“Yes,” answered I, replying to his last question first, “there is something out there, but what it is I cannot for the life of me make out. There—there it is! You can see it now lifting on the back of the swell, about a point on the weather bow.”

“Ay,” he answered eagerly, “I see it, and, unless I am greatly mistaken, I know what it is. Keep her away a little, señor, if you please; let her go off a point. I do not want to pass too close to that object if it be what I imagine.”

“And pray what do you imagine it to be, señor, if one may be permitted to ask the question?” inquired I, as I gave a pull upon the tiller rope and kept the felucca away, as requested.

“A turtle! a sleeping turtle, and an unusually fine one, too!” answered Dominguez, in a low voice, as he stood staring out away over the weather bow, with one hand shading his eyes while the other held his smouldering cigar.

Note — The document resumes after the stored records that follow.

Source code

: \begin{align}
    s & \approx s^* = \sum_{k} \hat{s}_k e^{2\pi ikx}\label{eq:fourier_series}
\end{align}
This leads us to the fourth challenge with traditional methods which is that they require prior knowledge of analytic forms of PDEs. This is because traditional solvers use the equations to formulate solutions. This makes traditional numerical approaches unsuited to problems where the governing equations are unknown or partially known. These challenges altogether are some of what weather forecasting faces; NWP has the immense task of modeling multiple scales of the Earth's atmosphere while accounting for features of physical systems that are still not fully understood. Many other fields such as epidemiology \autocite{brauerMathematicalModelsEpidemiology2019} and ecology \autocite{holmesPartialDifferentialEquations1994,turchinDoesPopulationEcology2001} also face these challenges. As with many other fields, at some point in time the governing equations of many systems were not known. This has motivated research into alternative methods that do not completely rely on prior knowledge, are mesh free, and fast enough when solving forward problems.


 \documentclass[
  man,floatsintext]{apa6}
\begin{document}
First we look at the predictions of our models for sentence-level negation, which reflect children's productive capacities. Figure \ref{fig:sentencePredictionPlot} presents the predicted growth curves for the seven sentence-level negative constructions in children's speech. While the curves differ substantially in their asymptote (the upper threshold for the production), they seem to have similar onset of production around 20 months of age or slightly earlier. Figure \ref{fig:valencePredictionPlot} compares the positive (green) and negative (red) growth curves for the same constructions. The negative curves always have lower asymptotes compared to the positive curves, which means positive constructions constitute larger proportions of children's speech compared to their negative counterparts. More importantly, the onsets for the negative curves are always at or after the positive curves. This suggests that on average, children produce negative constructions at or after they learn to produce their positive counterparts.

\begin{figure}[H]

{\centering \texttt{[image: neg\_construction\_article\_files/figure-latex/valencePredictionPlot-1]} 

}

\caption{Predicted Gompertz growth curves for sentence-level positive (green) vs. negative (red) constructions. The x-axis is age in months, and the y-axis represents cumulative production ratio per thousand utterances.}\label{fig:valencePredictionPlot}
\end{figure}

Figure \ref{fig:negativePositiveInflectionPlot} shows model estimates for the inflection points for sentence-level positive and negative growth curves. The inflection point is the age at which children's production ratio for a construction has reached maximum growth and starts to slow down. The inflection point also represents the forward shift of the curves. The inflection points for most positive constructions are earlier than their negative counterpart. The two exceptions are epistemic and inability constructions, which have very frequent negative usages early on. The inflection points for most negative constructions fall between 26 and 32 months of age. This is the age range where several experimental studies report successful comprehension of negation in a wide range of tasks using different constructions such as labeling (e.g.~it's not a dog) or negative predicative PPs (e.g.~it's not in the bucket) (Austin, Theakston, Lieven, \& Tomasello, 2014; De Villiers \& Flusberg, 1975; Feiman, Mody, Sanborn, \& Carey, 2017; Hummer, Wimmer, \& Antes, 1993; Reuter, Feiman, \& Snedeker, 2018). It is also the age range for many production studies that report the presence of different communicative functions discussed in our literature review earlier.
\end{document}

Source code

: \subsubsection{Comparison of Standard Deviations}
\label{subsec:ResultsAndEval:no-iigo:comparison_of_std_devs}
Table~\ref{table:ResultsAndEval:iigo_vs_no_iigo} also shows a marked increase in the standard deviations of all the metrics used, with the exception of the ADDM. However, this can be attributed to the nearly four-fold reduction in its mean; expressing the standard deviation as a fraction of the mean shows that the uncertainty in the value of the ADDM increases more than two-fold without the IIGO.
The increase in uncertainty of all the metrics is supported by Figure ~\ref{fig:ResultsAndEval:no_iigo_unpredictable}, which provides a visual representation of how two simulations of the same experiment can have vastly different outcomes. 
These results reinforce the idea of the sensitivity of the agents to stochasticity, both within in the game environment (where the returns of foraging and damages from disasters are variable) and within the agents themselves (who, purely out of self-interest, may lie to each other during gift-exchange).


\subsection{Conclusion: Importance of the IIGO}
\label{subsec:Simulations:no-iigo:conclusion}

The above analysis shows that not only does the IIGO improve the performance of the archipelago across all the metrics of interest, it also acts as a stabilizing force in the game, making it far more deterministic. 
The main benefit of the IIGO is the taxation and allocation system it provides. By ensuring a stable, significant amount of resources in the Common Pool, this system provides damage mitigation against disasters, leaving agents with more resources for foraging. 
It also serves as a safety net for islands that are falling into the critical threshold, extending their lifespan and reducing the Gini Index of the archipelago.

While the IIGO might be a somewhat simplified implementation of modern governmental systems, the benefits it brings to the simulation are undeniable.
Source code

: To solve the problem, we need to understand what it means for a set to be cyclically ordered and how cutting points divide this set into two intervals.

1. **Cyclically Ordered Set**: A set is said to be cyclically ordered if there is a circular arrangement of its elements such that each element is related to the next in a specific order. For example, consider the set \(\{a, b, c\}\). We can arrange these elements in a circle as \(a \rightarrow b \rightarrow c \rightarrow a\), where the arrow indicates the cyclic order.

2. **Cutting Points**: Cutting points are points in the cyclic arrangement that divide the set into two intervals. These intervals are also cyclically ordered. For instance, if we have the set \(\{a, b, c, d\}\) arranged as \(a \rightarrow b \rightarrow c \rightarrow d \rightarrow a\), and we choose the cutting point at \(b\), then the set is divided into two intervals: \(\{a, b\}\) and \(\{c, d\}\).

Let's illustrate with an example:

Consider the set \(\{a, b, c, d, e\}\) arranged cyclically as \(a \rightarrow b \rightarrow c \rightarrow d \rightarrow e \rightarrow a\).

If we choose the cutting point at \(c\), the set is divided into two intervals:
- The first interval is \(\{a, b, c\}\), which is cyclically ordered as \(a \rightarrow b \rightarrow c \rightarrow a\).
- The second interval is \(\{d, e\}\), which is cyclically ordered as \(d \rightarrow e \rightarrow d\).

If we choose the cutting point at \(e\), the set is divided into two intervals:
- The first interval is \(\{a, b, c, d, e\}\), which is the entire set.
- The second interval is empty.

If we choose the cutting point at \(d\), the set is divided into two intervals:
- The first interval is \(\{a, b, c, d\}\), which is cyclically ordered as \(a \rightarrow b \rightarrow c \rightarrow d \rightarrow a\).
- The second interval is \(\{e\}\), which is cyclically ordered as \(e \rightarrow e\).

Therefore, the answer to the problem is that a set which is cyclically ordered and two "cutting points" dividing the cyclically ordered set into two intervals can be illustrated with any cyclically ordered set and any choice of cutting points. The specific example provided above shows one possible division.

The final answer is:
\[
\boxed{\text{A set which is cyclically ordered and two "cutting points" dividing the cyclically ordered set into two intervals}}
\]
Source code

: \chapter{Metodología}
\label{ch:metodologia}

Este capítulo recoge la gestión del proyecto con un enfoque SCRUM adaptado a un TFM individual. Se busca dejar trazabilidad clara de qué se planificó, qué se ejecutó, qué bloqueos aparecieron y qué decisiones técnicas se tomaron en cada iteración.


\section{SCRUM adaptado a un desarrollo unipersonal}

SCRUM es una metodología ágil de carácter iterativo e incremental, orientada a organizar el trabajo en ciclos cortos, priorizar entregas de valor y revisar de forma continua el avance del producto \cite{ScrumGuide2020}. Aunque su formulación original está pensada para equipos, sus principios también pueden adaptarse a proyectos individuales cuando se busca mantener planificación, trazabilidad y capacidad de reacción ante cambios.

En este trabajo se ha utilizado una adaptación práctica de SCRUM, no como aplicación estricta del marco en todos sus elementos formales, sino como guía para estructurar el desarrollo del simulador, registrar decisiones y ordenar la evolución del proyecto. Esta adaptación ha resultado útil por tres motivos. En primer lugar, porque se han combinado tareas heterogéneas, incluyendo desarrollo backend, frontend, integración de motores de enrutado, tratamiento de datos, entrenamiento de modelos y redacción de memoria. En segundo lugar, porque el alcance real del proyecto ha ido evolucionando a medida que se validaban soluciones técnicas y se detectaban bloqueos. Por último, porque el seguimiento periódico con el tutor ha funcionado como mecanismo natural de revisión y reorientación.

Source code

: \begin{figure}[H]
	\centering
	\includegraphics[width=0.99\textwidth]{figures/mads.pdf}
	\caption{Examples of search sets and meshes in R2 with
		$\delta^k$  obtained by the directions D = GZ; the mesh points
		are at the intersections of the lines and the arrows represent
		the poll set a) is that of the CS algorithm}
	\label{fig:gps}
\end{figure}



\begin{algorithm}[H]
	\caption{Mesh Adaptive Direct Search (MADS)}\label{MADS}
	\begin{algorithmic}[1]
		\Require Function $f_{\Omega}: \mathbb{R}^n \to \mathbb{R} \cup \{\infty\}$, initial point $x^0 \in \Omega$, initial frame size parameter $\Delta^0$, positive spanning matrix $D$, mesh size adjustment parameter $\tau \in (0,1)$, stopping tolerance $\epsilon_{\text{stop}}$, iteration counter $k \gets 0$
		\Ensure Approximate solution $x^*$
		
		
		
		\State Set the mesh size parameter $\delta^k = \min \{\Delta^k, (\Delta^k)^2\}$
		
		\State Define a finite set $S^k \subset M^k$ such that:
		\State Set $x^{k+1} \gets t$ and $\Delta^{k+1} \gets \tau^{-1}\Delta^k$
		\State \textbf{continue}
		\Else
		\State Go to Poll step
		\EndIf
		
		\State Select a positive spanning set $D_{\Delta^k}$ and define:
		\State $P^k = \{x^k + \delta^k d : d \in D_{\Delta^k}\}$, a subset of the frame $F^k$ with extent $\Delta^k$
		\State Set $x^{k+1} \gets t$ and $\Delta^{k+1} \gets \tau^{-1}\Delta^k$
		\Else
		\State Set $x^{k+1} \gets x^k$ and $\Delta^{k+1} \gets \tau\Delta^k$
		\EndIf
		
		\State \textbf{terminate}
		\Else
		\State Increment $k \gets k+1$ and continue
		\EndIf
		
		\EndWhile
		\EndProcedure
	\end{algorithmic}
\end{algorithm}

As Dominguez spoke a little thrill of sudden excitement swept over me, for I thought, “Just so; I know what he means. He intends to make an effort to capture that turtle,—probably by means of the boat,—and, if he does, my chance will have come!” But I steadied myself instantly, and returned, in a perfectly nonchalant tone of voice—

“And supposing that it be, as you imagine, a sleeping turtle, what then, señor?”

“Hush, señor, I pray you!” replied Dominguez, in a low, excited whisper. “Keep silence; you will soon see!”

Presently the object lifted into view again, only some ten or a dozen fathoms away; and as it went drifting quietly past, we got so distinct and prolonged a view of it as to render its identity unquestionable. It was, as Dominguez had imagined, a sleeping turtle of enormous size.

“Holy Virgin, what a magnificent fellow!” ejaculated Dominguez, as the creature vanished in the trough on our weather quarter, “we must have him! Señor, if we lower the sail, so that the felucca cannot drift far, will you have any objection to being left by yourself for a few minutes, while Miguel and I and the boy go after that turtle with the boat?” he demanded eagerly.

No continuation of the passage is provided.